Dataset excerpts
▼

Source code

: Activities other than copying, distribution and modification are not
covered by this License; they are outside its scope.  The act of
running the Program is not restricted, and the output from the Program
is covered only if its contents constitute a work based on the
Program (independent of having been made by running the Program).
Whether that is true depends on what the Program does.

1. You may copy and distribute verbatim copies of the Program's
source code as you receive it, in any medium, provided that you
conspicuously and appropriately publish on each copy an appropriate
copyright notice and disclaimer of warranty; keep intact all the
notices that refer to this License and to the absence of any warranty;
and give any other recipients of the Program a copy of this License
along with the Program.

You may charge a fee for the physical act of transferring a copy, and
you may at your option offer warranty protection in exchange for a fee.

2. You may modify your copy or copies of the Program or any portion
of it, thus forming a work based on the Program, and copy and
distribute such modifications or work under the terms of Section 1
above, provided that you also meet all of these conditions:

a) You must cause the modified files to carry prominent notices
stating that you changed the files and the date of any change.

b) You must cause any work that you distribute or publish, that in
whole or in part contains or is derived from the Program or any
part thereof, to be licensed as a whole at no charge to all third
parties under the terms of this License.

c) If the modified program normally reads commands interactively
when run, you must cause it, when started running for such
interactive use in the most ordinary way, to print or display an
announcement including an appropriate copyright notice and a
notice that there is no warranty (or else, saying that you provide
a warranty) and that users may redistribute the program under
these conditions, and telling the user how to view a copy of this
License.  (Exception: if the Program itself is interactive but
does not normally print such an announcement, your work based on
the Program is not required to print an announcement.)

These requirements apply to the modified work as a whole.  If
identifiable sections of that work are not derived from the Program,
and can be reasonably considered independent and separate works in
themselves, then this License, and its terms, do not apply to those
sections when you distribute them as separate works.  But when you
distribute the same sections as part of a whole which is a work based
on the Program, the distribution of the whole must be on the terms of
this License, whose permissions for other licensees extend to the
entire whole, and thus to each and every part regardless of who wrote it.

▲
▼

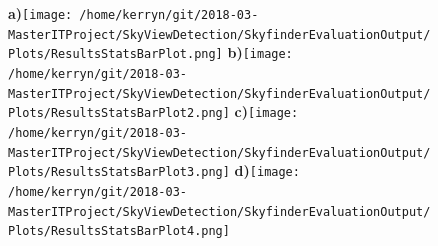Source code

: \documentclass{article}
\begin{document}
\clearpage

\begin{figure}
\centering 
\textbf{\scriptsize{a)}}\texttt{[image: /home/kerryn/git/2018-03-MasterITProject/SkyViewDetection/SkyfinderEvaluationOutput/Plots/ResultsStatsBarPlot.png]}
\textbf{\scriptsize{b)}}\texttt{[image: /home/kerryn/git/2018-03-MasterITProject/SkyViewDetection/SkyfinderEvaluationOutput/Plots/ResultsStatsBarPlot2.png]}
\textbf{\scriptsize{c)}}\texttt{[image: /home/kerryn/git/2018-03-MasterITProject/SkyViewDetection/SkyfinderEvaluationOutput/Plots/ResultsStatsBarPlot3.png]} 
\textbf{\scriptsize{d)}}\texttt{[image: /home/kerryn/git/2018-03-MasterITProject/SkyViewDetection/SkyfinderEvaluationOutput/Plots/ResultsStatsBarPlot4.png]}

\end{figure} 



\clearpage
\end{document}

▲

WORK REQUIRED: Tell how many lines of the data above include the string "from", with no other text in the answer.

EXPECTED ANSWER: 3